I am trying to follow the guide from a scientific paper but can not work out how to convert the model from keras to VGG16
The paper is found at http://cs230.stanford.edu/projects_spring_2019/reports/18681590.pdf. The model is describe at the end of page 2 and start of 3.
I am taking the pretrainined VGG16 as the parameter and creating an output with 196 classes
class NetworkV1_4(nn.Module):#http://cs230.stanford.edu/projects_spring_2019/reports/18681590.pdf
def __init__(self, base, num_classes):
super().__init__()
self.base = base
self.base.classifier = nn.Sequential(
nn.Linear(in_features=25088, out_features=25088,bias=True),
nn.ReLU(inplace=True),
nn.Linear(in_features=25088, out_features=512,bias=True),
nn.ReLU(inplace=True),
nn.Dropout(0.5),
nn.Linear(512, num_classes),
)
def forward(self, x):
fc = self.base(x)
return fc
HI, I am trying to replicate the result seen in the paper. They are doing fine-grain vehicle recognition. They find that they need to add modifications to the architecture of VGG16 to get better result and remove overfitting. There is a link to a github which follows the architecture but I don’t know who to convert it to pytorch from keras (https://github.com/Xiaotian-WANG/Fine-Tune-VGG-Networks-Based-on-Stanford-Cars/blob/master/fine_tune_model.py)

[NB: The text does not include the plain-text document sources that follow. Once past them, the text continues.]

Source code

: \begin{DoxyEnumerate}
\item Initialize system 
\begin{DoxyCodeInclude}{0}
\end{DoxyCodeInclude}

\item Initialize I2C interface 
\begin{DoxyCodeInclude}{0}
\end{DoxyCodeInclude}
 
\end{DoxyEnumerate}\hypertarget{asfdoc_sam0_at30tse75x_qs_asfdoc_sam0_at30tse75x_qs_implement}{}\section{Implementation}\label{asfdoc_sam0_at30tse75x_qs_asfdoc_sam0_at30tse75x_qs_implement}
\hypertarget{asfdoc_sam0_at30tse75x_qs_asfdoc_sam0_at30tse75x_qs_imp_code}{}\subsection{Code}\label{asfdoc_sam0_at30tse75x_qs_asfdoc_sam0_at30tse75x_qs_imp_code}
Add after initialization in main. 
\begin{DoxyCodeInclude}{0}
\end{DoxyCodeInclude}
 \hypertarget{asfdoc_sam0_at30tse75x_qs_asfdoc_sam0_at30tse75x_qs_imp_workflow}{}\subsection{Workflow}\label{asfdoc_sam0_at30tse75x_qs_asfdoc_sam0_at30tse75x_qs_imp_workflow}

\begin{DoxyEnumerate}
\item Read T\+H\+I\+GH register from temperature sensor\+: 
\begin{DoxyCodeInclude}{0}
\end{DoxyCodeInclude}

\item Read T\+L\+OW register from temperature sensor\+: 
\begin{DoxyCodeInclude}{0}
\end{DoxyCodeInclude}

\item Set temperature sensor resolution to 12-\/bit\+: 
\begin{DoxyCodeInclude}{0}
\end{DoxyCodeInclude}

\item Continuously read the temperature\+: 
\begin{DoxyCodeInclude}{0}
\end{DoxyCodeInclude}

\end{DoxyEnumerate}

The left side is their model and the right is mine.
I am using the code seen below
class NetworkV1_5(nn.Module):#http://cs230.stanford.edu/projects_spring_2019/reports/18681590.pdf Take 2
def __init__(self, base, num_classes):#Define the layers
super().__init__()
self.base = base
self.base.classifier = nn.Sequential(
nn.Linear(in_features=25088, out_features=512, bias=True),
nn.ReLU(inplace=True),
nn.Dropout(0.7),
nn.Linear(512, num_classes),
)
def forward(self, x):
fc = self.base(x)
return fc
The paper I quoted above says that the first fully connected layer is dropped from VGG16. Then the second layers dimensions are decreased to 512. A dropout later is then added and then the last layer with 196 outputs(Number of fine-grain annotations int he dataset)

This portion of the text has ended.